Wyrick attorney’s response: Lawsuit on Supreme Court appointment ‘frivolous’ by William W. Savage III
On the topic of standing, he also argued that Henderson’s discussion of a writ of prohibition is the same as quo warranto relief.
“You can put lipstick on it, you can put a funny hat on it, but it’s still quo warranto,” Leader said.

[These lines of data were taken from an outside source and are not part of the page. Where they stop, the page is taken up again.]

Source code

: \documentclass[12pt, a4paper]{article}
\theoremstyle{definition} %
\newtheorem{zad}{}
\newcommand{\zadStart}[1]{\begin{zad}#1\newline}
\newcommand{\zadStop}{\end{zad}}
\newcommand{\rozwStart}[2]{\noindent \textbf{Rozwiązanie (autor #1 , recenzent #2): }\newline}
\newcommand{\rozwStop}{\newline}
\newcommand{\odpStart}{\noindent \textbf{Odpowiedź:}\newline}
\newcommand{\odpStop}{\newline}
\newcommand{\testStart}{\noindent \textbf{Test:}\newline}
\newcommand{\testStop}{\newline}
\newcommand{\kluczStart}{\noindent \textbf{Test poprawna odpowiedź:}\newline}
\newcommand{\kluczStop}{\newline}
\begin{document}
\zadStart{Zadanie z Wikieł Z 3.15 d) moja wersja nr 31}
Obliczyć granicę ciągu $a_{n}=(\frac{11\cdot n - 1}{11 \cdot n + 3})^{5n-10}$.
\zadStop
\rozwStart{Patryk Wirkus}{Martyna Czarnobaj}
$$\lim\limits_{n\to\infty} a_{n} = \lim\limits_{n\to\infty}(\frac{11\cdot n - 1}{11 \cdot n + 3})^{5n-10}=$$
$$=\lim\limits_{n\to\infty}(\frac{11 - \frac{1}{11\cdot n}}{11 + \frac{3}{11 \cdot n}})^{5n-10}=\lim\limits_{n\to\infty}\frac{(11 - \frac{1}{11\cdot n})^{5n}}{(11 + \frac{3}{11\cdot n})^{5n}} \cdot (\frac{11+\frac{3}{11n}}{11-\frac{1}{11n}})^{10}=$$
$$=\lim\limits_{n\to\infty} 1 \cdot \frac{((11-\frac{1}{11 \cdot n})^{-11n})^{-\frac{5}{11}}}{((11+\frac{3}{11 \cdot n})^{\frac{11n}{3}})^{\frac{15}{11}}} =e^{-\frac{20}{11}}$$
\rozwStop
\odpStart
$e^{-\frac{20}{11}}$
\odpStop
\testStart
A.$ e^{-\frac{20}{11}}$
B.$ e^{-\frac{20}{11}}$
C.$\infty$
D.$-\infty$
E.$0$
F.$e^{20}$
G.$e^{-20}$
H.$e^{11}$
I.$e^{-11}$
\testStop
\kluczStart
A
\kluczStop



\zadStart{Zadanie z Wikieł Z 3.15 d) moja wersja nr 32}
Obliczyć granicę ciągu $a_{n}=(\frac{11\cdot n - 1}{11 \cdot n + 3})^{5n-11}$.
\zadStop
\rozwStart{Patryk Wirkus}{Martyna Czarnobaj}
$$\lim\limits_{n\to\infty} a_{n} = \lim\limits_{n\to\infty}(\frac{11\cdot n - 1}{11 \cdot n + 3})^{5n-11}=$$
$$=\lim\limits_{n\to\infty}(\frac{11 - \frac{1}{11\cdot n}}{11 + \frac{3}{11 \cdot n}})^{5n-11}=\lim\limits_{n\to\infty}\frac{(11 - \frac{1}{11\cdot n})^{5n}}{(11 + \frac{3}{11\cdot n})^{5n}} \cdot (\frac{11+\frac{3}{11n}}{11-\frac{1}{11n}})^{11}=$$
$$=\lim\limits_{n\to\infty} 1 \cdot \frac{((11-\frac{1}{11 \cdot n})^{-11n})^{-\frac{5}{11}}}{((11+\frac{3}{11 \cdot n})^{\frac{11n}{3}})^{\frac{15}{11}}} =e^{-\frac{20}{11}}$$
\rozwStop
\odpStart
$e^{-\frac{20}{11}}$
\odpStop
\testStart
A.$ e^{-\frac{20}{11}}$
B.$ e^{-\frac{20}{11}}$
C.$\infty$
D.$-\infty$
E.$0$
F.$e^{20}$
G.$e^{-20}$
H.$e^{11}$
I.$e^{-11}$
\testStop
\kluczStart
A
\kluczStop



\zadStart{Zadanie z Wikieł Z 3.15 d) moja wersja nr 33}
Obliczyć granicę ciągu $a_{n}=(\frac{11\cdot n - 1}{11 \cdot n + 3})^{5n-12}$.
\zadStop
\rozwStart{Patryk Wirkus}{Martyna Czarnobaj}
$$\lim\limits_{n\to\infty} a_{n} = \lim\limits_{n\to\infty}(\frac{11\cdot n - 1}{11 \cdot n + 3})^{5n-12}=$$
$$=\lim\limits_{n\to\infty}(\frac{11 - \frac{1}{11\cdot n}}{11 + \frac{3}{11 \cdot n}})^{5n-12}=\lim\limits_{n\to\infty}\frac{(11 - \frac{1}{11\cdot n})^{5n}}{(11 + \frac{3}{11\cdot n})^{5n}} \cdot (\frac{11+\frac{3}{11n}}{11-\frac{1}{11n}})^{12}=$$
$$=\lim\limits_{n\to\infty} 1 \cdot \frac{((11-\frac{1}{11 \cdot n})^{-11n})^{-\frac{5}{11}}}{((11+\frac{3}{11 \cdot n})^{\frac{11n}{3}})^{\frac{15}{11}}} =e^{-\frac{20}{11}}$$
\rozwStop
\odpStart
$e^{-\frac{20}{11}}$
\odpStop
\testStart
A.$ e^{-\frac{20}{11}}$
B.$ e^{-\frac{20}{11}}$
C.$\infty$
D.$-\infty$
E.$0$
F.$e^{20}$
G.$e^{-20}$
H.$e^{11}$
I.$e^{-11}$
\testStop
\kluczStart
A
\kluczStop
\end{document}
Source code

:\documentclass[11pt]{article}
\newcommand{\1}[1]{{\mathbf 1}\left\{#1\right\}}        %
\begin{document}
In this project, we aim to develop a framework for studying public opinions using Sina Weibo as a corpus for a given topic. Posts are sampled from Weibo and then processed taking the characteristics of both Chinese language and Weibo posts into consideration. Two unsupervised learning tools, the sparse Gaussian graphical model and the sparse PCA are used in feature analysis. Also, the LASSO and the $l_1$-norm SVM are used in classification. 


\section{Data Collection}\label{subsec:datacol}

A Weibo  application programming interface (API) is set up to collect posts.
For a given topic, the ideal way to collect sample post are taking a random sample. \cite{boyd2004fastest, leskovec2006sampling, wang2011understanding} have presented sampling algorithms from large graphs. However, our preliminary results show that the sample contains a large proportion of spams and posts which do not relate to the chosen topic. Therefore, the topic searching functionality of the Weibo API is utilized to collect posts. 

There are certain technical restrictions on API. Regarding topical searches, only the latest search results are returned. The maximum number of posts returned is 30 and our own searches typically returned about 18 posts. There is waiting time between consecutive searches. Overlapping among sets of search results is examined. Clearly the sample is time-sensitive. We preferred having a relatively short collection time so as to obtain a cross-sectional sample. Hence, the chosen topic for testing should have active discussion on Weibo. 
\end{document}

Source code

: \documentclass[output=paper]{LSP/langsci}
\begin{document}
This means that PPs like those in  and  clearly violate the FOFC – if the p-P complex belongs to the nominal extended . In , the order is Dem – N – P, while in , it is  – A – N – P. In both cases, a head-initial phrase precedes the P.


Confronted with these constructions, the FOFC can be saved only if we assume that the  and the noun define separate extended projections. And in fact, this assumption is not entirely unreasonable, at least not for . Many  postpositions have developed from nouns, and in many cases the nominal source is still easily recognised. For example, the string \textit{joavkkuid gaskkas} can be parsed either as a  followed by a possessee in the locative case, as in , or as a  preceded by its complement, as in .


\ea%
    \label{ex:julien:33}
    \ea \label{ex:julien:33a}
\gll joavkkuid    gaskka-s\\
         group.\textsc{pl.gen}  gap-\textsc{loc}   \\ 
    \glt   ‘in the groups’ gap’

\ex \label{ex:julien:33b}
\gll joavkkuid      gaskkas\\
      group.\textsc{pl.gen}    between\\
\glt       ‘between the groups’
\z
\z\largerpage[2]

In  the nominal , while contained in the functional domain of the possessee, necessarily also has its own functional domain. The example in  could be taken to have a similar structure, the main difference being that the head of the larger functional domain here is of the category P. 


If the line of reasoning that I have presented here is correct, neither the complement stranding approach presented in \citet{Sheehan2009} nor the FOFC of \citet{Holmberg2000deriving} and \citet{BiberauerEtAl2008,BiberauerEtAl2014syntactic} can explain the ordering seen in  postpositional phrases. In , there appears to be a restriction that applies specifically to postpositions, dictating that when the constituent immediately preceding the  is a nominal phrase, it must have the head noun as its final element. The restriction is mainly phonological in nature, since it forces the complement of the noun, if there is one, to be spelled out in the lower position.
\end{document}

To that end, he concluded by emphasizing his belief that the JNC’s actions cannot be challenged.
“The game was over when the Judicial Nominating Commission made its decision,” Leader said.
The entire proceeding lasted about 50 minutes, and Swimley explained to about 25 people in the audience that her role is to report Wednesday’s hearing to the Oklahoma Supreme Court justices, at which point they will decide if and how to move forward with the case.
(Update: This story was updated at 1:28 p.m. Wednesday, March 1, to clarify part of Neal Leader’s argument. It was updated later in the day to correct the spelling of Mr. Leader’s first name. NonDoc regrets the error.)